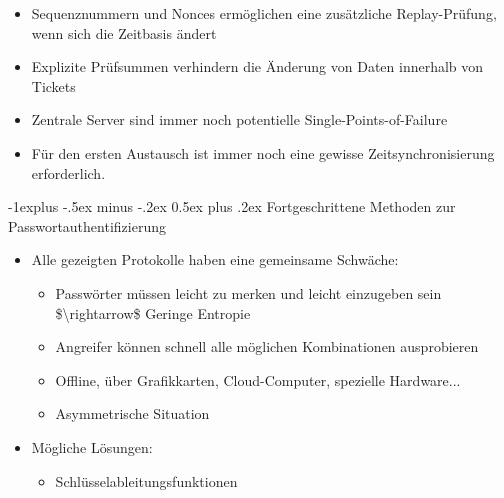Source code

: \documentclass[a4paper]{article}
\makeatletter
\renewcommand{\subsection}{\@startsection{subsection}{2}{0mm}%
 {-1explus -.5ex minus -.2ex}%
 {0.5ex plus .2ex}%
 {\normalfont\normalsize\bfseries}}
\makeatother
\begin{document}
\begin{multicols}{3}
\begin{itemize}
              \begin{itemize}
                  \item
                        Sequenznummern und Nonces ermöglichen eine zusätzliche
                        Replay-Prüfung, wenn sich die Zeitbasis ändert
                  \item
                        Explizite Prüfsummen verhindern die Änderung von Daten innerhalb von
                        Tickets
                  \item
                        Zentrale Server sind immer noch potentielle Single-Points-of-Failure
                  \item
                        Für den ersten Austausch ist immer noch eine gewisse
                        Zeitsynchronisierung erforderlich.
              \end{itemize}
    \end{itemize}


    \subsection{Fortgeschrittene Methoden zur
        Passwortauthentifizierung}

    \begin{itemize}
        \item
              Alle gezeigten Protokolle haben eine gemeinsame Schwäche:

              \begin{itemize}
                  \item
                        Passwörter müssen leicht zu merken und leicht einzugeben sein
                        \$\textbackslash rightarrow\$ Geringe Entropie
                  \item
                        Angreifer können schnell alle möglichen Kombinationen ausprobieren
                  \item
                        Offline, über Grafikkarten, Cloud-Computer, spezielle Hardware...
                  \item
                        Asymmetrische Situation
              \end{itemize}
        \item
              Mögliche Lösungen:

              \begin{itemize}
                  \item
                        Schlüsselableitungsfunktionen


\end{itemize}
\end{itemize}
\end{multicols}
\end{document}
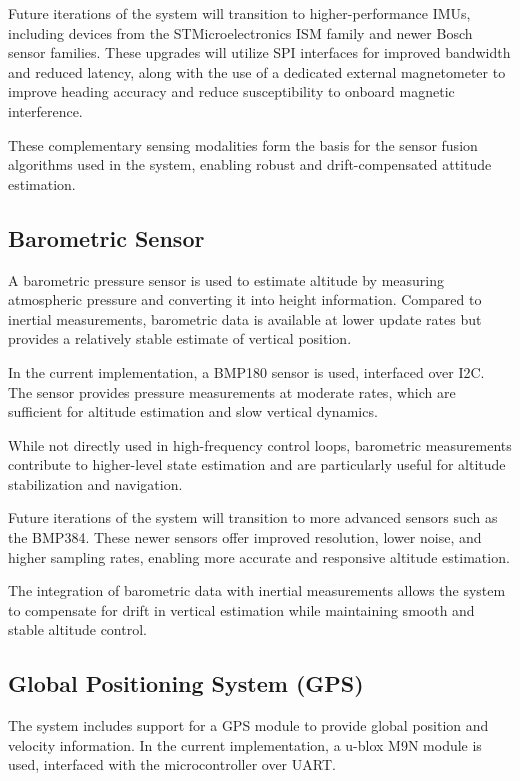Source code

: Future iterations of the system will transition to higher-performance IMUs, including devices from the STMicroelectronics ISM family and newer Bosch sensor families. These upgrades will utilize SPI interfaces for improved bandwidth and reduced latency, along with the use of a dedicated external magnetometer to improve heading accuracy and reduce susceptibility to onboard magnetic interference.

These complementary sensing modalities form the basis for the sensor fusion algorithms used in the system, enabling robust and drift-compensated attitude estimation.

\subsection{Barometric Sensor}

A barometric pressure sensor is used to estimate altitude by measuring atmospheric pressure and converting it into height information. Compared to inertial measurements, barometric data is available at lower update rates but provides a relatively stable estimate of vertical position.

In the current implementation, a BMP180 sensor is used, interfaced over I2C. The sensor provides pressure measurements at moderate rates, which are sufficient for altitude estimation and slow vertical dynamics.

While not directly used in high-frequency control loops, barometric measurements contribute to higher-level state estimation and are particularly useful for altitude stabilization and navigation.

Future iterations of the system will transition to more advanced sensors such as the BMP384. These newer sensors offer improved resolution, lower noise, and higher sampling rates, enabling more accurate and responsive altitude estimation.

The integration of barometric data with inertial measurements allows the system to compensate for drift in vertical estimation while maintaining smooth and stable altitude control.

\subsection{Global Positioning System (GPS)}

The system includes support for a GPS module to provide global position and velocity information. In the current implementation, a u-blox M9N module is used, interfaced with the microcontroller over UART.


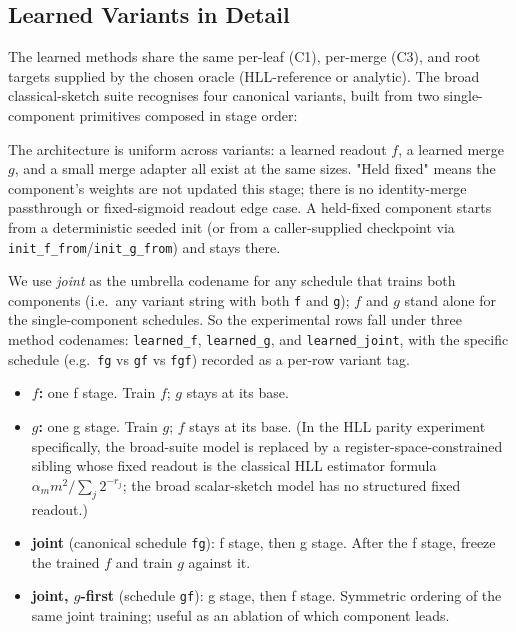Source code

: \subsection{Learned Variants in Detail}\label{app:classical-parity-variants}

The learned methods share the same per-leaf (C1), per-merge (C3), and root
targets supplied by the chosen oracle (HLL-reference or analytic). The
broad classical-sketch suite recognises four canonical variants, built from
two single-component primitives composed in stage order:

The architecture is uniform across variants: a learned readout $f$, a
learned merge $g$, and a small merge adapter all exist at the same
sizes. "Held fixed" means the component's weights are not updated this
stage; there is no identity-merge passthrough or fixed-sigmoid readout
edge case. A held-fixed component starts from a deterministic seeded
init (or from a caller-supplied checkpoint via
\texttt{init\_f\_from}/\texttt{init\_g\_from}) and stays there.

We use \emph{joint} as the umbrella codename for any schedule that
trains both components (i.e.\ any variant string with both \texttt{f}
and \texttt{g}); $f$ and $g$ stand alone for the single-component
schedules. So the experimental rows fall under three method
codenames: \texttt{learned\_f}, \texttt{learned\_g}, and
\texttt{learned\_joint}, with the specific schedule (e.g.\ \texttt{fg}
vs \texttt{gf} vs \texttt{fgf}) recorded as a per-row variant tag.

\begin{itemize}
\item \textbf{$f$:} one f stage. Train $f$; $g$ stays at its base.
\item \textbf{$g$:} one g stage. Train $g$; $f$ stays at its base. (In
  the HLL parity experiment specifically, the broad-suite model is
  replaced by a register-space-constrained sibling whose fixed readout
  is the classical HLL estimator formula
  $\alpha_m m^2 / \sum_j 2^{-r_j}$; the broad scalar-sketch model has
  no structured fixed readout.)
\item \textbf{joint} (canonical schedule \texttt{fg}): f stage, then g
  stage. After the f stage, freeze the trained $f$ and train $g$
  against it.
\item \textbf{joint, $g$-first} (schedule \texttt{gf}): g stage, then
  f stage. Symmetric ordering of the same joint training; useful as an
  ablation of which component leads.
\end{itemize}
┄┄┄┄┄┄┄┄┄┄
■ **Exercise brief**
Exact repeat of the material above: every line from the one with "The integration of" through the one with "and stays there.", endpoints included, and nothing more. No pictures.

■ **Solution to this problem**
The integration of barometric data with inertial measurements allows the system to compensate for drift in vertical estimation while maintaining smooth and stable altitude control.

\subsection{Global Positioning System (GPS)}

The system includes support for a GPS module to provide global position and velocity information. In the current implementation, a u-blox M9N module is used, interfaced with the microcontroller over UART.


Source code

: \subsection{Learned Variants in Detail}\label{app:classical-parity-variants}

The learned methods share the same per-leaf (C1), per-merge (C3), and root
targets supplied by the chosen oracle (HLL-reference or analytic). The
broad classical-sketch suite recognises four canonical variants, built from
two single-component primitives composed in stage order:

The architecture is uniform across variants: a learned readout $f$, a
learned merge $g$, and a small merge adapter all exist at the same
sizes. "Held fixed" means the component's weights are not updated this
stage; there is no identity-merge passthrough or fixed-sigmoid readout
edge case. A held-fixed component starts from a deterministic seeded
init (or from a caller-supplied checkpoint via
\texttt{init\_f\_from}/\texttt{init\_g\_from}) and stays there.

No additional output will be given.